▶ What to do: Your answer must be the exact lines from the one holding "different responses to" through the final line of the records below, both included, and nothing more.

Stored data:
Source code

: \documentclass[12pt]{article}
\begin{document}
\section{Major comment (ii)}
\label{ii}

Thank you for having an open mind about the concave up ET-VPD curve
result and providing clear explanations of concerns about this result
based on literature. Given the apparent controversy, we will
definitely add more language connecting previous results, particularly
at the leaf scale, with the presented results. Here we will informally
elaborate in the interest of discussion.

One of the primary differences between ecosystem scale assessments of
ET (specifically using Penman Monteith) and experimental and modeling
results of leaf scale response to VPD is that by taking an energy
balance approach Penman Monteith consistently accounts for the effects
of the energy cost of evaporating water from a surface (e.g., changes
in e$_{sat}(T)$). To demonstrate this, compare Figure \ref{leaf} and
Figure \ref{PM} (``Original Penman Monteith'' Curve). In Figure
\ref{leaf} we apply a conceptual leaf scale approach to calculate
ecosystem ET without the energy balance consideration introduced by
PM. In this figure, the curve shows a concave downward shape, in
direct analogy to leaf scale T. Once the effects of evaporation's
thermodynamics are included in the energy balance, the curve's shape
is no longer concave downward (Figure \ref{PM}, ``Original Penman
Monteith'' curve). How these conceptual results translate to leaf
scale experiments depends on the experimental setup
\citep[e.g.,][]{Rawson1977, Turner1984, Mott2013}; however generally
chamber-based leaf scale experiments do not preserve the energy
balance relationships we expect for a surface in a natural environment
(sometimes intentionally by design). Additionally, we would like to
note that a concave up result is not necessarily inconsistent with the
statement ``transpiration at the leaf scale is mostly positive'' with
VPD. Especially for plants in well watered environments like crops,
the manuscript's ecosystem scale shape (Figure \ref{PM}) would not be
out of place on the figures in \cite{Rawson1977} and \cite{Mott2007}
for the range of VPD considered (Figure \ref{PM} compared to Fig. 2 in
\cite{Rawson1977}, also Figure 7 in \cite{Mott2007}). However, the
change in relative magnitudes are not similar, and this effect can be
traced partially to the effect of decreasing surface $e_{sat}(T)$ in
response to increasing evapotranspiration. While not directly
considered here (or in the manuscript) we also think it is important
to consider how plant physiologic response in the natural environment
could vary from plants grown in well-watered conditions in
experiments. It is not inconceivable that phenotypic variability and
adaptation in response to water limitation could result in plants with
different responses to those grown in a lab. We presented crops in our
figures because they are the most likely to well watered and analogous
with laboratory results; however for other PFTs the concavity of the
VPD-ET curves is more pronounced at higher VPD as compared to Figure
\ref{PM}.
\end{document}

▶ Solution for this exercise:
different responses to those grown in a lab. We presented crops in our
figures because they are the most likely to well watered and analogous
with laboratory results; however for other PFTs the concavity of the
VPD-ET curves is more pronounced at higher VPD as compared to Figure
\ref{PM}.
\end{document}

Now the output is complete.